The second great novel I’ve listened to on my ipod this spring is Charles Dickens’ Great Expectations.  Though I don’t think it matched The Brothers Karamazov‘s psychological and religious depth,  I was drawn in by Dickens’ humor, his characters, and his lilting, seemingly effortless prose.  He has some sentences that are just priceless.  For example, when the convict looks at Pip “with a smile that was like a frown, and a frown that was like smile” (p. 354 of my Barnes & Noble, 2003 version).  Or Pip describing his miserable upbringing: “I was always treated as if I had insisted on being born in opposition to the dictates of reason, religion, and morality, and against the dissuading arguments of my best friends” (24).

Although some days I would get a bit bored while listening and have to discipline myself to keep going, when I got to the end of the book, I cried.  I think it took me getting to the end of the book before I could really see the great truth that was working itself out so powerfully throughout the course of the plot, and it is what I interpret as the novel’s central theme: that true greatness is not found in power and self-advancement, but in character and love.  Pip spends his entire life in reaction to the condescending treatment he receives from Estella and Miss Havisham, seeking to improve himself, intellectually, socially, and morally.  But his huge inheritance, his education, and his social improvement under Herbert do not solve his problems.  They don’t fill the gap in his heart.  They don’t give him an identity or a platform to stand on.  They don’t help him win Estella.  Instead, they just bring him heartache, debt, and broken relationships with those he cares for the most.

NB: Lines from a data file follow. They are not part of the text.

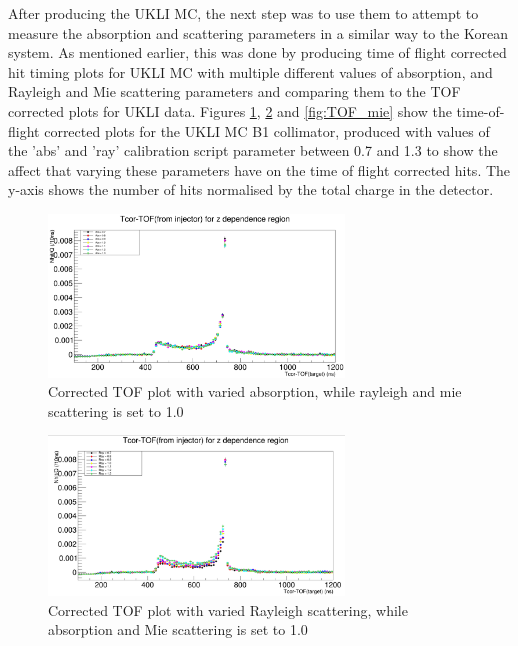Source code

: After producing the UKLI MC, the next step was to use them to attempt to measure the absorption and scattering parameters in a similar way to the Korean system. As mentioned earlier, this was done by producing time of flight corrected hit timing plots for UKLI MC with multiple different values of absorption, and Rayleigh and Mie scattering parameters and comparing them to the TOF corrected plots for UKLI data. Figures \ref{fig:TOF_abs}, \ref{fig:TOF_ray} and \ref{fig:TOF_mie} show the time-of-flight corrected plots for the UKLI MC B1 collimator, produced with values of the 'abs' and 'ray' calibration script parameter between 0.7 and 1.3 to show the affect that varying these parameters have on the time of flight corrected hits. The y-axis shows the number of hits normalised by the total charge in the detector.

\begin{figure}
    \centering
    \includegraphics[width=0.7\textwidth]{Figures/TOF_abs.PNG}
    \caption{Corrected TOF plot with varied absorption, while rayleigh and mie scattering is set to 1.0}
    \label{fig:TOF_abs}
\end{figure}

\begin{figure}
    \centering
    \includegraphics[width=0.7\textwidth]{Figures/TOF_ray.PNG}
    \caption{Corrected TOF plot with varied Rayleigh scattering, while absorption and Mie scattering is set to 1.0}
    \label{fig:TOF_ray}
\end{figure}

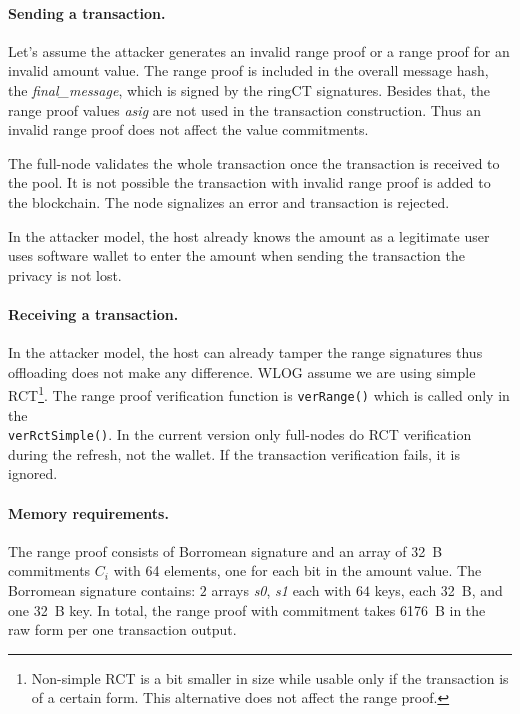 \documentclass[]{article}
\begin{document}
\paragraph{Sending a transaction.}
Let's assume the attacker generates an invalid range proof or a range proof for an invalid amount value. The range proof is included in the overall message hash, the \emph{final\_message}, which is signed by the ringCT signatures. Besides that, the range proof values \emph{asig} are not used in the transaction construction. Thus an invalid range proof does not affect the value commitments. 

The full-node validates the whole transaction once the transaction is received to the pool. It is not possible the transaction with invalid range proof is added to the blockchain. The node signalizes an error and transaction is rejected.

In the attacker model, the host already knows the amount as a legitimate user uses software wallet to enter the amount when sending the transaction the privacy is not lost.

\paragraph{Receiving a transaction.}
In the attacker model, the host can already tamper the range signatures thus offloading does not make any difference.
WLOG assume we are using simple RCT\footnote{Non-simple RCT is a bit smaller in size while usable only if the transaction is of a certain form. This alternative does not affect the range proof.}. The range proof verification function is \verb|verRange()| which is called only in the \\\verb|verRctSimple()|. In the current version only full-nodes do RCT verification during the refresh, not the wallet. If the transaction verification fails, it is ignored.

\paragraph{Memory requirements.} 
The range proof consists of Borromean signature and an array of 32~B commitments $C_i$ with 64 elements, one for each bit in the amount value. The Borromean signature contains: $2$ arrays \emph{s0}, \emph{s1} each with $64$ keys, each 32~B, and one 32~B key. In total, the range proof with commitment takes 6176~B in the raw form per one transaction output.
\end{document}
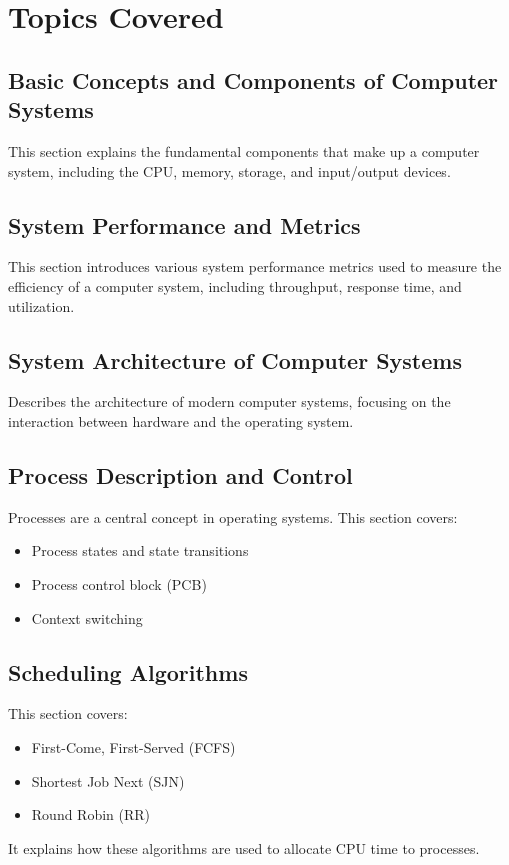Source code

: \documentclass[12pt]{article}
\begin{document}
\section{Topics Covered}

\subsection{Basic Concepts and Components of Computer Systems}
This section explains the fundamental components that make up a computer system, including the CPU, memory, storage, and input/output devices.

\subsection{System Performance and Metrics}
This section introduces various system performance metrics used to measure the efficiency of a computer system, including throughput, response time, and utilization.

\subsection{System Architecture of Computer Systems}
Describes the architecture of modern computer systems, focusing on the interaction between hardware and the operating system.

\subsection{Process Description and Control}
Processes are a central concept in operating systems. This section covers:
\begin{itemize}
    \item Process states and state transitions
    \item Process control block (PCB)
    \item Context switching
\end{itemize}

\subsection{Scheduling Algorithms}
This section covers:
\begin{itemize}
    \item First-Come, First-Served (FCFS)
    \item Shortest Job Next (SJN)
    \item Round Robin (RR)
\end{itemize}
It explains how these algorithms are used to allocate CPU time to processes.
\end{document}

But towards the end of the novel something changes in Pip.  Instead of being ashamed of Joe and the convict because of their gruff manners, he begins to see the simple kindness he continually receives from Joe, and the convict’s inner goodness and sincerity.  He begins to see the superficiality of how he had previously measured the world.  In short, he begins to grow outside his narrow little world and actually love other people.  The end of the book, with all his tenderness to the convict just prior to his death (chapter 56), and his kind words to Joe and Biddy (chapter 57), is very moving.  Its powerful to see dramatized one of the most important but least obvious truths in life, that the inner matters more than the outer, that there is nothing greater in all of life than simple love.

Why is love greater than power?  Because Jesus Christ introduced a new definition of greatness into the world when he gave up power for the sake of love.  The one who never should have had to serve anyone was made the slave of all.  The one who was worshiped by angels became a misunderstood, marginalized, seemingly unimportant person.  The one who had power to create the universe out of nothing became helpless to get off a cross.  The one who was loved by the Father for all eternity past became abandoned and forsaken, the object of his wrath.  “For even the Son of Man did not come to be served, but to serve, and to give his life as a ransom for many” (Mark 10:45).  We can never measure greatness the same way again after looking at the cross.

Most of us probably already know that love is greater than power.  But is it not so profound, so decisive, so penetrating, so life-or-death relevant in every situation, that we need to be reminded of it every day?